[[ Given records, beginning ]]
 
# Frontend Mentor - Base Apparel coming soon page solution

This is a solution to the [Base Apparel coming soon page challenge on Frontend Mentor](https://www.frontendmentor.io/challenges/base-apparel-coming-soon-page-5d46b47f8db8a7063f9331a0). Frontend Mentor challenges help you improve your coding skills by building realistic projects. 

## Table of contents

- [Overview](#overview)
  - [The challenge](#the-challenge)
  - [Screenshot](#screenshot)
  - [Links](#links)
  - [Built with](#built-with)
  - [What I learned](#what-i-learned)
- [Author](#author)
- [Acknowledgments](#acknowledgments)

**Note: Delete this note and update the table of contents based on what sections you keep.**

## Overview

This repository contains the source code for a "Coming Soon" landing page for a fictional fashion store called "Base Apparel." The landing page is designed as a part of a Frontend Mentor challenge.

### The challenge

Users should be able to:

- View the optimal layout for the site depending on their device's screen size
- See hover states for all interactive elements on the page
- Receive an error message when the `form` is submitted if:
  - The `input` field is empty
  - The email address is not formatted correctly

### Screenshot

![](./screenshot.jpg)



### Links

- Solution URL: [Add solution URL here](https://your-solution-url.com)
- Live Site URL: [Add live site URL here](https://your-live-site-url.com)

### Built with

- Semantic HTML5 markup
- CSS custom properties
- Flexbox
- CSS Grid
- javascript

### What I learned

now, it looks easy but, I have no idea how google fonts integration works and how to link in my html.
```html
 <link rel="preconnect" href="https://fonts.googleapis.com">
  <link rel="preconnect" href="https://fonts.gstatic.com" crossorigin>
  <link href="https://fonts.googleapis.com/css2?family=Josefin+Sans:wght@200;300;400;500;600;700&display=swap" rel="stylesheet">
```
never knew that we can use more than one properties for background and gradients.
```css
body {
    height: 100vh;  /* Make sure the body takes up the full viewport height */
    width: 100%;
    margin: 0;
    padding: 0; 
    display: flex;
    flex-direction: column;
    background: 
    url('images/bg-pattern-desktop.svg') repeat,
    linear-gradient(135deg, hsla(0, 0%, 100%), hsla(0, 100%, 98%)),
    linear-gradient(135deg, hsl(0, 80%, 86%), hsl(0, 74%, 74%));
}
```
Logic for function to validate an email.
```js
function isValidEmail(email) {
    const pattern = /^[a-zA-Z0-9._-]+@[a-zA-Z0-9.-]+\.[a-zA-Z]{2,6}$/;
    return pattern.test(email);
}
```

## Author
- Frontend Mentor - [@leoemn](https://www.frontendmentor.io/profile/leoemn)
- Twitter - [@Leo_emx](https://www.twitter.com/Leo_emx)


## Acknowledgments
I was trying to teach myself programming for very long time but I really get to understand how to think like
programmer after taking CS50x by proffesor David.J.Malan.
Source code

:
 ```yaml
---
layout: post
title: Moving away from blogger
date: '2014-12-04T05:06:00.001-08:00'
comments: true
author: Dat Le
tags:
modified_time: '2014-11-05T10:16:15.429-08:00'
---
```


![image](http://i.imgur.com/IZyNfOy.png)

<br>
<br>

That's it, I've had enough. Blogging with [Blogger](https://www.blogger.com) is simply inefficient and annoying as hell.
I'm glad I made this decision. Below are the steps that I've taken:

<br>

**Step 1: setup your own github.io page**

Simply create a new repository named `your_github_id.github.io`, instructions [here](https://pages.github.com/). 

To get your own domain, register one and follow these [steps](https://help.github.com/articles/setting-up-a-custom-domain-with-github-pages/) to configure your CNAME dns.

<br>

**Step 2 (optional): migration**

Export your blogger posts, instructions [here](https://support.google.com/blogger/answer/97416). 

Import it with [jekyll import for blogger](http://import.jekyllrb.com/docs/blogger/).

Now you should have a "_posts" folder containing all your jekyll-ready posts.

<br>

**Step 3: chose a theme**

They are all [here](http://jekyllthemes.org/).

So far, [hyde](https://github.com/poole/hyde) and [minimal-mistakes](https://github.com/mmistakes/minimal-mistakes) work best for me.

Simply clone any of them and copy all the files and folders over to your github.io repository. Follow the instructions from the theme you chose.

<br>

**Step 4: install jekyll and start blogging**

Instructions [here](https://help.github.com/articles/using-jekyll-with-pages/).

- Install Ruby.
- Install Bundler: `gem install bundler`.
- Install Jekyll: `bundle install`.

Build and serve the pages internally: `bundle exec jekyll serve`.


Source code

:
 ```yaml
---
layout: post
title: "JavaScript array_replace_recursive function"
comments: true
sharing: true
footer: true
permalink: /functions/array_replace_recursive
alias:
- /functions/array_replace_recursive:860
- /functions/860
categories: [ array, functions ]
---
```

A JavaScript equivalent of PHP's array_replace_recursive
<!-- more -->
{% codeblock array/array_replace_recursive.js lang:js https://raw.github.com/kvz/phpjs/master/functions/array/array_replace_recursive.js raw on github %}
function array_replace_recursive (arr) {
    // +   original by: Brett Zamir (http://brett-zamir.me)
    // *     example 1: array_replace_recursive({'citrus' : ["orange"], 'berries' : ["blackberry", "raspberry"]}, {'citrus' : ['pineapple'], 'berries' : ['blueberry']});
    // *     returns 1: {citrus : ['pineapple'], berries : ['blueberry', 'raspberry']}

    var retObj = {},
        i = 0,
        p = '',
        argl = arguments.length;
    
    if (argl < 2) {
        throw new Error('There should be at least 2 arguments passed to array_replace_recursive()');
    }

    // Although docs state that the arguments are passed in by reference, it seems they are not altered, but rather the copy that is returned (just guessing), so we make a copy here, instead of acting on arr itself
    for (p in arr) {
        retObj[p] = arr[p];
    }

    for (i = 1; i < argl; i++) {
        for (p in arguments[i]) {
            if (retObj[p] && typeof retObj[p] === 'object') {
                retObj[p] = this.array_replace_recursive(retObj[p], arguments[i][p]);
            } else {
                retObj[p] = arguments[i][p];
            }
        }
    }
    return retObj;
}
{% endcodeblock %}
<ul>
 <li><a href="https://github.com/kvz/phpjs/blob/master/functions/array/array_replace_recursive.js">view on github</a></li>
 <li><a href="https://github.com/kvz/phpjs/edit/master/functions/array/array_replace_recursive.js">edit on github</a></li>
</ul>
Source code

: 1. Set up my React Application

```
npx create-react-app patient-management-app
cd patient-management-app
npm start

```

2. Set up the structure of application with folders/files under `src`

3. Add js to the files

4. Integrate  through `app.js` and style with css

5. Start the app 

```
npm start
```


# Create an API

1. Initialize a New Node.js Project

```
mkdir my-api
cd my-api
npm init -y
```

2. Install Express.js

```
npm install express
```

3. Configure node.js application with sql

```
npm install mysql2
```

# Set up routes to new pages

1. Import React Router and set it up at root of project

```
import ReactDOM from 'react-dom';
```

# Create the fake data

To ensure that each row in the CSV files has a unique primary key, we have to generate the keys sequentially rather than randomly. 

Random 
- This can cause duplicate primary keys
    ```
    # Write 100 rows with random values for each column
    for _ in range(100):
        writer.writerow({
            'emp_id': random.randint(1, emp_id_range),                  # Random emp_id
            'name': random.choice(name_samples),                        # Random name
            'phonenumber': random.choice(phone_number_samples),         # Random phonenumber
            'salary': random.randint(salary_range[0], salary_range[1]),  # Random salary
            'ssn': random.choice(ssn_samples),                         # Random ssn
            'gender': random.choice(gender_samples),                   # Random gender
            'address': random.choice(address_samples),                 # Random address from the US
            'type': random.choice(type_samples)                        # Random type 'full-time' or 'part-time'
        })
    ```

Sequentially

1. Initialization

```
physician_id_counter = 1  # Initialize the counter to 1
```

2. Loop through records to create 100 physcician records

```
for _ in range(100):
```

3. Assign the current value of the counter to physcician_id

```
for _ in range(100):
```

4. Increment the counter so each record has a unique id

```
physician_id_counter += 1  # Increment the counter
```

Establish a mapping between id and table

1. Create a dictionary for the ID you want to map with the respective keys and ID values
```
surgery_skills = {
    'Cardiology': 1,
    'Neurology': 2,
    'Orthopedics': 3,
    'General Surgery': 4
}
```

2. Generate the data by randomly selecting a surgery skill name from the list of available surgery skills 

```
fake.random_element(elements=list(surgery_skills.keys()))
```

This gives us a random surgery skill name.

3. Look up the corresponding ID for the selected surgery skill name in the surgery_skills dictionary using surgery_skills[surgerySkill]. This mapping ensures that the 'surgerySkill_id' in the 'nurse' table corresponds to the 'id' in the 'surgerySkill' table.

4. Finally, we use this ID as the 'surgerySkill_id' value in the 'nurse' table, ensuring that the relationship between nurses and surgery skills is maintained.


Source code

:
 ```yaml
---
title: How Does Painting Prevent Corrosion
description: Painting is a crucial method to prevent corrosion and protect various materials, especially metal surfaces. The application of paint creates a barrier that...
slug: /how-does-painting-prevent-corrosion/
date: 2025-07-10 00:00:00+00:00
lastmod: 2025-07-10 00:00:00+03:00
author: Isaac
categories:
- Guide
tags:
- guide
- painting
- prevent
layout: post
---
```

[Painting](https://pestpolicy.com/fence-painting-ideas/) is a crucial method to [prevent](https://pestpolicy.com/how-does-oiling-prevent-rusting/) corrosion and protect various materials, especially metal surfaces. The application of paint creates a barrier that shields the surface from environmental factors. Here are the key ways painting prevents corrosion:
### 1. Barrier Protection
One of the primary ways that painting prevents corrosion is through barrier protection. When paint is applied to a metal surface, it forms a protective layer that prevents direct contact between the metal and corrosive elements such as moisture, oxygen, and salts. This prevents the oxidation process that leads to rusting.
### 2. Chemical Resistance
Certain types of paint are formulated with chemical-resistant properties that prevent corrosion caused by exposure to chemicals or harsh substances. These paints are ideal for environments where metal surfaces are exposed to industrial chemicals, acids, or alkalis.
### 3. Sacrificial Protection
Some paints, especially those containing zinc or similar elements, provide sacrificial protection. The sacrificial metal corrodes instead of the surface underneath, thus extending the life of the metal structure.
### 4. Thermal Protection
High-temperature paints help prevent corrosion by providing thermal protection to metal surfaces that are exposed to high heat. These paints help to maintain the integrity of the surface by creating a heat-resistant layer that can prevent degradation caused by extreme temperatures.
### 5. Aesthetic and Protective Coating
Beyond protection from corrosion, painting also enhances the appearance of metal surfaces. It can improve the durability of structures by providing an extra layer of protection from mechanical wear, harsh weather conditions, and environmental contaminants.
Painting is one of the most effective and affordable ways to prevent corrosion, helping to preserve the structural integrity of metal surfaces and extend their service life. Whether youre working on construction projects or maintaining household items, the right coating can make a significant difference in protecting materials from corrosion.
[[ Given records, end ]]
(What the task asks): The reply should hold only the lines from the top of the records through the line that has "- [What I learned](#what-i-learned)", each one exact.

(Completed exercise):
# Frontend Mentor - Base Apparel coming soon page solution

This is a solution to the [Base Apparel coming soon page challenge on Frontend Mentor](https://www.frontendmentor.io/challenges/base-apparel-coming-soon-page-5d46b47f8db8a7063f9331a0). Frontend Mentor challenges help you improve your coding skills by building realistic projects. 

## Table of contents

- [Overview](#overview)
  - [The challenge](#the-challenge)
  - [Screenshot](#screenshot)
  - [Links](#links)
  - [Built with](#built-with)
  - [What I learned](#what-i-learned)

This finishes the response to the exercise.